More than a day after ringing in the new year, Christian Wolf’s ears were still ringing.
The Heights resident said the alarm at Regions Bank, located across from his home on Rutland Street, began sounding at about 8:30 p.m. Tuesday and did not stop until about 10 a.m. Wednesday. The commotion caused a mostly sleepless night for Wolf, his wife and their two children, ages 8 and 11.
“It’s louder than a car alarm would be,” Wolf said. “There’s a flashing strobe light and the alarm sounding all the time.”
Chris Gallegos, the branch manager for the location at 301 W. 11th St., said the prolonged alarm event was the product of a power outage that lasted from Monday until Wednesday. He deferred further comment to Regions Bank’s corporate office in Alabama, which contradicted his account.
Company spokesperson Evelyn Mitchell said the alarm was set off, and unable to be turned off, because of an ongoing technical malfunction.

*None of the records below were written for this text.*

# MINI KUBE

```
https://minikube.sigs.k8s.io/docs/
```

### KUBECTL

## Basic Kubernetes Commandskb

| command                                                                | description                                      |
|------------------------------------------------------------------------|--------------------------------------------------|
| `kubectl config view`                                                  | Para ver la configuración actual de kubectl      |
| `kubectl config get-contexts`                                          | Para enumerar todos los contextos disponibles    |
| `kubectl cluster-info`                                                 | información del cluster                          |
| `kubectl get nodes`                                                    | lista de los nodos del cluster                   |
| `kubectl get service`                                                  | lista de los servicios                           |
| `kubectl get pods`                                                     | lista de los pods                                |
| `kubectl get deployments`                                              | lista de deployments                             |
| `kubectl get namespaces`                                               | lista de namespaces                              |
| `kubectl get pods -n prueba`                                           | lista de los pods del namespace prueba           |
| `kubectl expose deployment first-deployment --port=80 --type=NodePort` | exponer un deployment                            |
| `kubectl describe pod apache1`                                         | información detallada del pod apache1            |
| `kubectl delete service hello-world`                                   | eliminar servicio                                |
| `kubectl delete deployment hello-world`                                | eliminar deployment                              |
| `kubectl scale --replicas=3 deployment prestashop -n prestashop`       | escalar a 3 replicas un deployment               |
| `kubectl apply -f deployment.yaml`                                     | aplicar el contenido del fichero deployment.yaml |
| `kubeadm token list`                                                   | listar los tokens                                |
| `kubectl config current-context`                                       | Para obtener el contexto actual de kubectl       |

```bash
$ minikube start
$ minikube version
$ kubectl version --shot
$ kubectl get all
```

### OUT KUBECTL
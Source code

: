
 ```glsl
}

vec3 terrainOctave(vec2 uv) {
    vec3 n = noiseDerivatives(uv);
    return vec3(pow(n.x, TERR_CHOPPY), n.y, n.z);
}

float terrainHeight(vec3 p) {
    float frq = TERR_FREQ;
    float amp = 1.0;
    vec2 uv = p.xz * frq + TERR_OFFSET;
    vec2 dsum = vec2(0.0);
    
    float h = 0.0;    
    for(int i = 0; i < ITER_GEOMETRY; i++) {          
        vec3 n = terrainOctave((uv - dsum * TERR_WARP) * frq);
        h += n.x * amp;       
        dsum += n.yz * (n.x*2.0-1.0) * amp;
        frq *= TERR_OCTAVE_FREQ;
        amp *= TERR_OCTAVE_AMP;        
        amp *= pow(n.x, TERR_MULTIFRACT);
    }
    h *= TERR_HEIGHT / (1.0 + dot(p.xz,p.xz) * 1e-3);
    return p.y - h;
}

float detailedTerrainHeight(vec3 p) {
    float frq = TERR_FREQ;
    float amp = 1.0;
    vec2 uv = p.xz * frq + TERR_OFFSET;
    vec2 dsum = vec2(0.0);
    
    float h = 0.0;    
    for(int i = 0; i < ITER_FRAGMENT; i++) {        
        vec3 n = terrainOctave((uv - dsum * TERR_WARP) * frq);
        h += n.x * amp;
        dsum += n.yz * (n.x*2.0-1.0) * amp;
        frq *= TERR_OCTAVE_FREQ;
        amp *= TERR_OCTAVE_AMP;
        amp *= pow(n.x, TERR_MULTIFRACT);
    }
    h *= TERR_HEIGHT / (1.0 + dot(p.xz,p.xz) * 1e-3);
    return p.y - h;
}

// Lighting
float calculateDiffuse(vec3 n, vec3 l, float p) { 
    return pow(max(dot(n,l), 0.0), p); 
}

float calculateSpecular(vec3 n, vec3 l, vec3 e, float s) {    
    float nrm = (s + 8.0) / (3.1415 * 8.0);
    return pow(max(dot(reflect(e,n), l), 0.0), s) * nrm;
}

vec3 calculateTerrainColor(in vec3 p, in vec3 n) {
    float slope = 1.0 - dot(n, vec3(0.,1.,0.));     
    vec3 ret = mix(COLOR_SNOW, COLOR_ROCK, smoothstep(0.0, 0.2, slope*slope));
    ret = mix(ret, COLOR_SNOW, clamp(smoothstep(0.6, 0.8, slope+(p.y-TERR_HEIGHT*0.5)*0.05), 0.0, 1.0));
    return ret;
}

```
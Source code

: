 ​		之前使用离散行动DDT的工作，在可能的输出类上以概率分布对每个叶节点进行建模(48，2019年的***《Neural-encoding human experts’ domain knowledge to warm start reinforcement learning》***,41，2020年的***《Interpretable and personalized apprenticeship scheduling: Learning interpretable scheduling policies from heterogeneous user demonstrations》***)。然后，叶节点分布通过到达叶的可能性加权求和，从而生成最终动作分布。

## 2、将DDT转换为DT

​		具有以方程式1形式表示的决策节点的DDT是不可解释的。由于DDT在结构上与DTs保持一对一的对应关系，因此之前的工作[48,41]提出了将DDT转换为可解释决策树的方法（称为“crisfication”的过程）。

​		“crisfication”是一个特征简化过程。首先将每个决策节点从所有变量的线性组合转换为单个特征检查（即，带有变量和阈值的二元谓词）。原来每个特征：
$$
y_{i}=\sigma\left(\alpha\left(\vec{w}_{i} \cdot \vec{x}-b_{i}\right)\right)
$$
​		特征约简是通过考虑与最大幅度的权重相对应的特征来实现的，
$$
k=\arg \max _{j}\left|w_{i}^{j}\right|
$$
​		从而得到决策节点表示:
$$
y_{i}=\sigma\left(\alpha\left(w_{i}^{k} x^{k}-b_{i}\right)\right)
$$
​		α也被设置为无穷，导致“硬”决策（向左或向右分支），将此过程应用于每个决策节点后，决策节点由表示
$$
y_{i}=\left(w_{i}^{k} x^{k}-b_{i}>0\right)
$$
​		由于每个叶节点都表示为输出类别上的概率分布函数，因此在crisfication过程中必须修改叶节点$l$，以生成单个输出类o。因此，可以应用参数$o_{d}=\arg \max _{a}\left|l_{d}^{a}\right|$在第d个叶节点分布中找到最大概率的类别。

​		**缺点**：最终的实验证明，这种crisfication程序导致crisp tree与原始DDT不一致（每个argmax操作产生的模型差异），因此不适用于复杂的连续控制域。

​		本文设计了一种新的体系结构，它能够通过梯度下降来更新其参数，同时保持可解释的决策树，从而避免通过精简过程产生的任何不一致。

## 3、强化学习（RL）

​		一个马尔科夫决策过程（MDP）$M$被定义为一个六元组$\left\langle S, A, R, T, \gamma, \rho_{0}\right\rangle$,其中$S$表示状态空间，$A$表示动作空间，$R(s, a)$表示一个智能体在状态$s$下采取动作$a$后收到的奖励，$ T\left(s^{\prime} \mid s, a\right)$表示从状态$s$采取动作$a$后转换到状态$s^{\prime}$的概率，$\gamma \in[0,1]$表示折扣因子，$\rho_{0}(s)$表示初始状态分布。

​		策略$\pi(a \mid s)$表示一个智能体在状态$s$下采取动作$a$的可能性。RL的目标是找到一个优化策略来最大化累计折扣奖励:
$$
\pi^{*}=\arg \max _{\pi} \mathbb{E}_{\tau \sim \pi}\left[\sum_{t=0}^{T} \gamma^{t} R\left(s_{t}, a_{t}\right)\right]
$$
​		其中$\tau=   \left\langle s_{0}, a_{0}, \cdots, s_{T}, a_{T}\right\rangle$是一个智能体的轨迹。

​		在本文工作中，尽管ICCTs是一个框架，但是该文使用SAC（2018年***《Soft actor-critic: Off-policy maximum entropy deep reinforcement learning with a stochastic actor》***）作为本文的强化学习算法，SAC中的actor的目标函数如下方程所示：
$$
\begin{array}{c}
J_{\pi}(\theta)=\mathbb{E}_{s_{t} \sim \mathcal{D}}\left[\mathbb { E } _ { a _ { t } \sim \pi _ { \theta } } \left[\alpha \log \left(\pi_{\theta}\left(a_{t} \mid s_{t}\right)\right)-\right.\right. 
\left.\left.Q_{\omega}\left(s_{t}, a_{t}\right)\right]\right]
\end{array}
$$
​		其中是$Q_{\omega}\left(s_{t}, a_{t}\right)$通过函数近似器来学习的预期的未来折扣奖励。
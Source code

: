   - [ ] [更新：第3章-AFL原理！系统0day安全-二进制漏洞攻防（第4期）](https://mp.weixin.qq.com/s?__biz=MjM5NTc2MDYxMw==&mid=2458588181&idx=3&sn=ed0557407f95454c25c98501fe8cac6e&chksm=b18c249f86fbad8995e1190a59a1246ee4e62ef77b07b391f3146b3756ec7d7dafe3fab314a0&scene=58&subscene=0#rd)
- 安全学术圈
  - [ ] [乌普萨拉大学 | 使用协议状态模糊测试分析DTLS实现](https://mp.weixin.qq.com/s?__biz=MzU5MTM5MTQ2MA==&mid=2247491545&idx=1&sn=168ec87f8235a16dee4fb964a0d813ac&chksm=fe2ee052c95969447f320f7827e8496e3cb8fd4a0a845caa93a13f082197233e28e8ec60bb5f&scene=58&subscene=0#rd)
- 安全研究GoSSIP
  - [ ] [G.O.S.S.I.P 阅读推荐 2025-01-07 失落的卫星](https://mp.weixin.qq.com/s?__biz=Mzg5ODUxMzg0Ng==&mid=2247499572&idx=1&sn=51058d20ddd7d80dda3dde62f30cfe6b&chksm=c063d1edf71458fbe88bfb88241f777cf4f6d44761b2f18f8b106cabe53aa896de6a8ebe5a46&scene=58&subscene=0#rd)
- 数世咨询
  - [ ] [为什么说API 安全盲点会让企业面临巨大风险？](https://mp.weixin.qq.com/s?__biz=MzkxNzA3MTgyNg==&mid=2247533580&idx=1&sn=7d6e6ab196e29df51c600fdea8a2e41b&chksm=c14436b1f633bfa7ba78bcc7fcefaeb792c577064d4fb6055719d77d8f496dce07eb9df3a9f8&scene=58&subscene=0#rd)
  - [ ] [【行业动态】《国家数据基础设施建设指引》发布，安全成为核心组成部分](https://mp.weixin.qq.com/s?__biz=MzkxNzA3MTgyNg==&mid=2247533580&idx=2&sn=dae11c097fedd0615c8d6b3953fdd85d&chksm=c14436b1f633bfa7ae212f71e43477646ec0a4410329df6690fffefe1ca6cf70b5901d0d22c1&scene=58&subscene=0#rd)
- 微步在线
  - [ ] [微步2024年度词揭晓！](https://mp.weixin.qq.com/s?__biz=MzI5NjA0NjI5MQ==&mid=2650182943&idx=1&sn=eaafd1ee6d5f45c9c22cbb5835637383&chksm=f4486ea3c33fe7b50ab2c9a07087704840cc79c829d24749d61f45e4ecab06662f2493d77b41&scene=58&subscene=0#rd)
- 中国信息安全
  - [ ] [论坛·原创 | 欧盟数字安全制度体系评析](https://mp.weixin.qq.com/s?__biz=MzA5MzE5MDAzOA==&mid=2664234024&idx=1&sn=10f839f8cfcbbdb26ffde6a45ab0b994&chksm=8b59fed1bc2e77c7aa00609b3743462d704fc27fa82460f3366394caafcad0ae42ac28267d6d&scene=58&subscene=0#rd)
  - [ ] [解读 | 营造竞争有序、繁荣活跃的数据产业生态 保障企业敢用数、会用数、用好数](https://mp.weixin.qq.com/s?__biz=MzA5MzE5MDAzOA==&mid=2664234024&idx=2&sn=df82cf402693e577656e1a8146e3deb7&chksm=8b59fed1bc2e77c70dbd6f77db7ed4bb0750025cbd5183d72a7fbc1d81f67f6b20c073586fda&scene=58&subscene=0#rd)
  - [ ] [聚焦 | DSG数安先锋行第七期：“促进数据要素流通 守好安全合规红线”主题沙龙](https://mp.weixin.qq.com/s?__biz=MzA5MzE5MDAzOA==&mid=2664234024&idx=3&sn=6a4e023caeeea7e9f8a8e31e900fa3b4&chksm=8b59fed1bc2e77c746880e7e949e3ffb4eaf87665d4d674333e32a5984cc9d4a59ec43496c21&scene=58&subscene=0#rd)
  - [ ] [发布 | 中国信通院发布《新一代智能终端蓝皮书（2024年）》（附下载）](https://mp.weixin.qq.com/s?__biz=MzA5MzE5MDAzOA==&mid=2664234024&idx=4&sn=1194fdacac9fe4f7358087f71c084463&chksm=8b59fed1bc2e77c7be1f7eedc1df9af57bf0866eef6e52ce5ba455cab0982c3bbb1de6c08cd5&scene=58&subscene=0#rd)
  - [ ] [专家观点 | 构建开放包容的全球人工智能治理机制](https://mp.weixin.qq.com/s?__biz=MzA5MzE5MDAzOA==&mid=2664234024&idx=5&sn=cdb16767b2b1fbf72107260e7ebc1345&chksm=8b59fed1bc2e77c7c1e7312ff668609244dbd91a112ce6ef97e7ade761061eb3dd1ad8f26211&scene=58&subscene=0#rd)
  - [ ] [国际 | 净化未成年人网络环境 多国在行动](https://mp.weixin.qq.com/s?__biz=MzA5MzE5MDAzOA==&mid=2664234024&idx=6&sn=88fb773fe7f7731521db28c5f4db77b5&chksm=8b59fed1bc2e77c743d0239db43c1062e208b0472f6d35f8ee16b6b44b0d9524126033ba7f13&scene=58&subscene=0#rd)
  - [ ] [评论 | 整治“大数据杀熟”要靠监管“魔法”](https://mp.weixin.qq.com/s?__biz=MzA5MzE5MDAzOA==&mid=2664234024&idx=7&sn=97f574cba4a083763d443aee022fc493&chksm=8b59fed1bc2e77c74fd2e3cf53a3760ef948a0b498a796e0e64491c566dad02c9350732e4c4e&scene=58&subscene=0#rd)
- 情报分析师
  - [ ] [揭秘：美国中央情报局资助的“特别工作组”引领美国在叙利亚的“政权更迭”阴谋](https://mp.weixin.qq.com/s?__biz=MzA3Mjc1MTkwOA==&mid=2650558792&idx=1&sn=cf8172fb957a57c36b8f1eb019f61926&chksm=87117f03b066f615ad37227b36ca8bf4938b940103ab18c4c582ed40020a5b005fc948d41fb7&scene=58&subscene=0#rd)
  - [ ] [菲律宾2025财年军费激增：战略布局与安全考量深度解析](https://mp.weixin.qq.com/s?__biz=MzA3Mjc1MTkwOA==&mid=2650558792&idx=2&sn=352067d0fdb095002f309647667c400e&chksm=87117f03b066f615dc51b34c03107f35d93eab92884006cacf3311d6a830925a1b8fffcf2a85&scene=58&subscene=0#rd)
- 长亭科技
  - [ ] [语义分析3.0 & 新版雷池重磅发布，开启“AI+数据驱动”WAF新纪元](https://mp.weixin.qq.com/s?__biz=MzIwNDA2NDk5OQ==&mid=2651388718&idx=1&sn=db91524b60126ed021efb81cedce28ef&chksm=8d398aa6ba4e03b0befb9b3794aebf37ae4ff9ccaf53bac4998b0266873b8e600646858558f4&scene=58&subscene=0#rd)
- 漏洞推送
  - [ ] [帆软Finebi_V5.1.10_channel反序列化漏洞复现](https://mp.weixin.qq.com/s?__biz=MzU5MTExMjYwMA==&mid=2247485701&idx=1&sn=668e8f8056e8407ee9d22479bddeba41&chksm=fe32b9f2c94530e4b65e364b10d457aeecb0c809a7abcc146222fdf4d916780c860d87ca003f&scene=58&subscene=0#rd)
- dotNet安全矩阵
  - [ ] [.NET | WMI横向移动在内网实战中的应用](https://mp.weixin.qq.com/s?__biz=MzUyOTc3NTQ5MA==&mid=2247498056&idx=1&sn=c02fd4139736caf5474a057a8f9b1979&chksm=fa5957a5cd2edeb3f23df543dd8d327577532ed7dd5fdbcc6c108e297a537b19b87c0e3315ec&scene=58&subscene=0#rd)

“It has been intermittently sounding over the past few days and weeks,” Mitchell said Friday. “We have addressed that. We were able to get a technician out there (Thursday), and we think that’s been resolved.”
Mitchell said the bank is notified when an alarm sounds, and the alarms are designed to automatically turn off after a period of time. In two previous instances at the Heights location – including the attempted theft of an ATM machine in September, which prompted an overnight response from the Houston Police Department – Wolf said the alarm stopped after about an hour.
Wolf said his wife called HPD about the sounding alarm around 9 p.m. Tuesday. He said his family did not notice a police presence at the bank until Wednesday morning.
As of Friday afternoon, an HPD spokesperson had not responded to a request for information about the incident submitted Wednesday.
“The funny thing was it was dark, and the police didn’t show up,” Wolf said. “I would think police would come.”
Mitchell said Regions employees “work very closely with local law enforcement on security matters,” but declined to elaborate. When asked whether local authorities have the capability to turn off alarms at bank locations, she declined comment.
The experience left Wolf wondering about the bank’s protocol for responding to alarms. He said his questions to branch employees were unanswered.
“We always seek to be a good neighbor in the communities where we operate and we understand that the alarm was disruptive to nearby residents and a cause for concern,” Mitchell said. “We sincerely apologize for the difficulties the alarm malfunction caused and the extended timeframe to resolve it, particularly over the holidays.”